◆ **BRIEF**
Restate the lines exactly, starting at the line that contains "平面区域\(D\)的边界是曲线\(L\)和曲线\(l\)的并集\(L+l\)." and finishing with the final line of the records.

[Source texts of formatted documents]
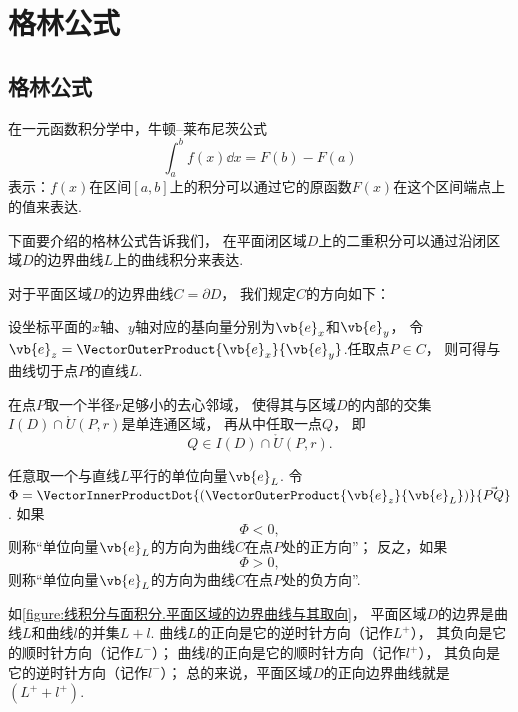 \section{格林公式}
\subsection{格林公式}
在一元函数积分学中，牛顿--莱布尼茨公式\[
	\int_a^b f(x) \dd{x} = F(b) - F(a)
\]表示：\(f(x)\)在区间\([a,b]\)上的积分可以通过它的原函数\(F(x)\)在这个区间端点上的值来表达.

下面要介绍的格林公式告诉我们，
在平面闭区域\(D\)上的二重积分可以通过沿闭区域\(D\)的边界曲线\(L\)上的曲线积分来表达.

\begin{definition}\label{definition:线积分与面积分.平面闭区域的边界曲线的取向}
对于平面区域\(D\)的边界曲线\(C = \partial D\)，
我们规定\(C\)的方向如下：

设坐标平面的\(x\)轴、\(y\)轴对应的基向量分别为\(\vb{e}_x\)和\(\vb{e}_y\)，
令\(\vb{e}_z = \VectorOuterProduct{\vb{e}_x}{\vb{e}_y}\).任取点\(P \in C\)，
则可得与曲线切于点\(P\)的直线\(L\).

在点\(P\)取一个半径\(r\)足够小的去心邻域，
使得其与区域\(D\)的内部的交集\(I(D) \cap \mathring{U}(P,r)\)是单连通区域，
再从中任取一点\(Q\)，
即\[
	Q \in I(D) \cap \mathring{U}(P,r).
\]

任意取一个与直线\(L\)平行的单位向量\(\vb{e}_L\).
令\(\Phi = \VectorInnerProductDot{(\VectorOuterProduct{\vb{e}_z}{\vb{e}_L})}{\vec{PQ}}\).
如果\[
	\Phi < 0,
\]
则称“单位向量\(\vb{e}_L\)的方向为曲线\(C\)在点\(P\)处的正方向”；
反之，如果\[
	\Phi > 0,
\]
则称“单位向量\(\vb{e}_L\)的方向为曲线\(C\)在点\(P\)处的负方向”.
\end{definition}
如\cref{figure:线积分与面积分.平面区域的边界曲线与其取向}，
平面区域\(D\)的边界是曲线\(L\)和曲线\(l\)的并集\(L+l\).
曲线\(L\)的正向是它的逆时针方向（记作\(L^+\)），
其负向是它的顺时针方向（记作\(L^-\)）；
曲线\(l\)的正向是它的顺时针方向（记作\(l^+\)），
其负向是它的逆时针方向（记作\(l^-\)）；
总的来说，平面区域\(D\)的正向边界曲线就是\((L^+ + l^+)\).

◆ **SOLUTION FOR THIS TASK**
平面区域\(D\)的边界是曲线\(L\)和曲线\(l\)的并集\(L+l\).
曲线\(L\)的正向是它的逆时针方向（记作\(L^+\)），
其负向是它的顺时针方向（记作\(L^-\)）；
曲线\(l\)的正向是它的顺时针方向（记作\(l^+\)），
其负向是它的逆时针方向（记作\(l^-\)）；
总的来说，平面区域\(D\)的正向边界曲线就是\((L^+ + l^+)\).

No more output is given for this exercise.